The most abstract (and frankly interesting) of the new social networks is NewHive, a social publishing platform which presents users with a blank page and invites them to create anything they want using still images, animation, GIFs, video, music, and other kinds of online multimedia. NewHive provides users with all kinds of creative tools and elements through an intuitive drag-and-drop interface that enables them to create, well, again, anything they want -- graphic art, movies, text pieces, whatever. A lot of it I would definitely characterize as “art,” but there are also posts that look more simply self-reflective, whimsical, or observational.

As for the business model, NewHive eschews advertising and plans to make money from e-commerce, according to cofounder Zach Verdin, who wrote a post on the site explaining: “We want the people who use NewHive to own their data. Instead of selling their information, we choose, instead, to make money through the tools we’ve built and what people choose to do with them. We believe in the power of our tools, as well as the artists we invest in--and that they make things that people will want to buy. That is how we plan to make money.”

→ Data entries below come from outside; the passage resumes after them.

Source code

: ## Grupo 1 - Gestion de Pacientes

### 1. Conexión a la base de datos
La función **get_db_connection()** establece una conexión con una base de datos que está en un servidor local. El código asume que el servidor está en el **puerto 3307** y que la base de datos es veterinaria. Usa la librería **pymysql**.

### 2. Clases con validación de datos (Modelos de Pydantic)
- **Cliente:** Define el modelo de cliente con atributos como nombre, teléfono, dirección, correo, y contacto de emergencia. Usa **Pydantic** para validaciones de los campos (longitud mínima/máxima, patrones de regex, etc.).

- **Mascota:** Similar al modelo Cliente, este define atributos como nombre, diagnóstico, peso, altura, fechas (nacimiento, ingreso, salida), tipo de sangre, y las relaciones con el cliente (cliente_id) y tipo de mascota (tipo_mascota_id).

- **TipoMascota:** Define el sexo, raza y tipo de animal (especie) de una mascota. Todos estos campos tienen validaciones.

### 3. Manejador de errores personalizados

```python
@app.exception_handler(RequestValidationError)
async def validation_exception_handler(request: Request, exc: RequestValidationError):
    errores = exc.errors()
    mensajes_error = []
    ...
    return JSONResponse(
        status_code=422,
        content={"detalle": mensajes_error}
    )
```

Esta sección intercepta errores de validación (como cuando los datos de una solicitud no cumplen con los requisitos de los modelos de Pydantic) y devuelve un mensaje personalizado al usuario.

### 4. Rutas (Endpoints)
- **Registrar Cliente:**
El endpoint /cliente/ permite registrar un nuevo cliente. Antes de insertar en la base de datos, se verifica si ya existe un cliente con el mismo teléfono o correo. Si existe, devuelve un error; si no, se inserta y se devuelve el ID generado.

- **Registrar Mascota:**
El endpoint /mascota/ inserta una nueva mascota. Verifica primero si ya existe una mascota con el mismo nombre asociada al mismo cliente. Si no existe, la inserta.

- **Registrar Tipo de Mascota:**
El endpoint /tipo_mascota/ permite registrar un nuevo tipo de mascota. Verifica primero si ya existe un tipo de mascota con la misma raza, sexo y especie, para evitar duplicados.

Next up is Niume, a social network based on shared interests, which encourages users to connect through “circles” centered on things they care about. While that can mean anything, so far Niume users have shown a proclivity for aesthetic pursuits like art and photography. One selling point for Niume is that it pushes new user-generated content to other people in their circles, rather than passive posting, which leaves the creator waiting for other people to see and respond. The network’s login is integrated with Facebook and Google+, and users can choose to automatically content to Facebook timelines.

More prosaically (but perhaps usefully) there’s Brainly, a social network that exists to help you with your homework. Like other online knowledge bases, Brainly encourages users to ask and answer questions, but with a particular focus on the kinds of questions one most commonly encounters on homework -- e.g., “what are the six simple machines?” Brainly just raised $9 million in new funding, having previously raised $500,000 in funding in 2012. Currently the site claims to have 30 million unique visitors per month.